[Stored data]

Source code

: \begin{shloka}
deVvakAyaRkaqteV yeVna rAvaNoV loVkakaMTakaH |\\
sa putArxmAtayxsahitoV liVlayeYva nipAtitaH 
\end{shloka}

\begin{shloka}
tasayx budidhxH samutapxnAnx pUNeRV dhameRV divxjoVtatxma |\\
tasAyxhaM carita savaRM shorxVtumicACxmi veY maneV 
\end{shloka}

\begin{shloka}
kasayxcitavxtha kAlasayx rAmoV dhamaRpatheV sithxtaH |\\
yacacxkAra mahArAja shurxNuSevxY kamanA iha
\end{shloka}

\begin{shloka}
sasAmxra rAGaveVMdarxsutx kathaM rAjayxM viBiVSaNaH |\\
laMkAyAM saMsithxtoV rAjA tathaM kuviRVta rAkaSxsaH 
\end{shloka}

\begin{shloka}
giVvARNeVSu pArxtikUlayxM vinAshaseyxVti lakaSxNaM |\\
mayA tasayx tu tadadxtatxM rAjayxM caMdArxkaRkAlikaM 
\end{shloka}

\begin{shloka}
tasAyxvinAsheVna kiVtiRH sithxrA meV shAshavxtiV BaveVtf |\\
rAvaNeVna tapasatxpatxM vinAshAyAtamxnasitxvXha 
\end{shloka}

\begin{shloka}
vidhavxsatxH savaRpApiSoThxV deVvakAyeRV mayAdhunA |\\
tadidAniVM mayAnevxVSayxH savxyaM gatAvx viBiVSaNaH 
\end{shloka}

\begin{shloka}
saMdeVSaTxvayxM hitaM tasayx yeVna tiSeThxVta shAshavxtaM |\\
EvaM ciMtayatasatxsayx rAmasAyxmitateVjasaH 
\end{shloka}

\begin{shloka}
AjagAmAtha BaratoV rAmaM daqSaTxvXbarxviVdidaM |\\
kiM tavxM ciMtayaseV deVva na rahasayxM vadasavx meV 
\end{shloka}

==

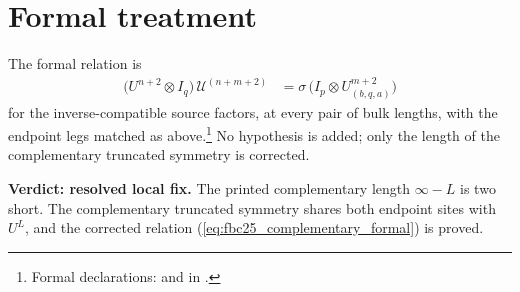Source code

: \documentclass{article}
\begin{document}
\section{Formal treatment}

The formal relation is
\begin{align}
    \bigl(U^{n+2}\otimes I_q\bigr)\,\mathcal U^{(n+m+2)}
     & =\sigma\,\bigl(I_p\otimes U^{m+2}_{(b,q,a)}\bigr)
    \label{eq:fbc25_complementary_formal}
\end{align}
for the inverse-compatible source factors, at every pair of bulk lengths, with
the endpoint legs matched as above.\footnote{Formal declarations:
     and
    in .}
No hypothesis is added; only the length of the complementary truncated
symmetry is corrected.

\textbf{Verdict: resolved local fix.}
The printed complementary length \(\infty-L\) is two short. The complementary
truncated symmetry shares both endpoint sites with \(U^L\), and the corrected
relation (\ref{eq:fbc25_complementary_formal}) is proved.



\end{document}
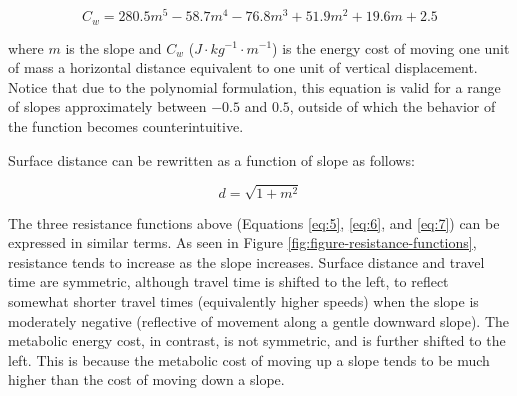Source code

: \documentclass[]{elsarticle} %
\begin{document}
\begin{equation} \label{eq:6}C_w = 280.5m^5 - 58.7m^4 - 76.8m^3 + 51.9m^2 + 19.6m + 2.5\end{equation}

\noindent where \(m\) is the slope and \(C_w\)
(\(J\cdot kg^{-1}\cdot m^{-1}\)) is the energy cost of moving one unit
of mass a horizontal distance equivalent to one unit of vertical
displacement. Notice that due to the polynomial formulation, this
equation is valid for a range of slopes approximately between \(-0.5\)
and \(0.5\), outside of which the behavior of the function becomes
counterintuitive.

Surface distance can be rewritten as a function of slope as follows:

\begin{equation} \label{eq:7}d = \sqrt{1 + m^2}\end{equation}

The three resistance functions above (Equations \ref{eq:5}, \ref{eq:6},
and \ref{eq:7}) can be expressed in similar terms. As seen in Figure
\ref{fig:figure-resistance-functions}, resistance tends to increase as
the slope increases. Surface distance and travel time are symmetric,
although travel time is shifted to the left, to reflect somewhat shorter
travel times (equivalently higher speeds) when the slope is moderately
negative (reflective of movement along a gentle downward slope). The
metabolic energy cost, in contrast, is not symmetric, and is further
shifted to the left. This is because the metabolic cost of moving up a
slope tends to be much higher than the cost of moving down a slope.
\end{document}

# TASK GOAL
Read through the entries above, and wherever a line holds the string "label", copy it.

# RESPONSE BELOW
    \label{eq:fbc25_complementary_formal}
\begin{equation} \label{eq:6}C_w = 280.5m^5 - 58.7m^4 - 76.8m^3 + 51.9m^2 + 19.6m + 2.5\end{equation}
\begin{equation} \label{eq:7}d = \sqrt{1 + m^2}\end{equation}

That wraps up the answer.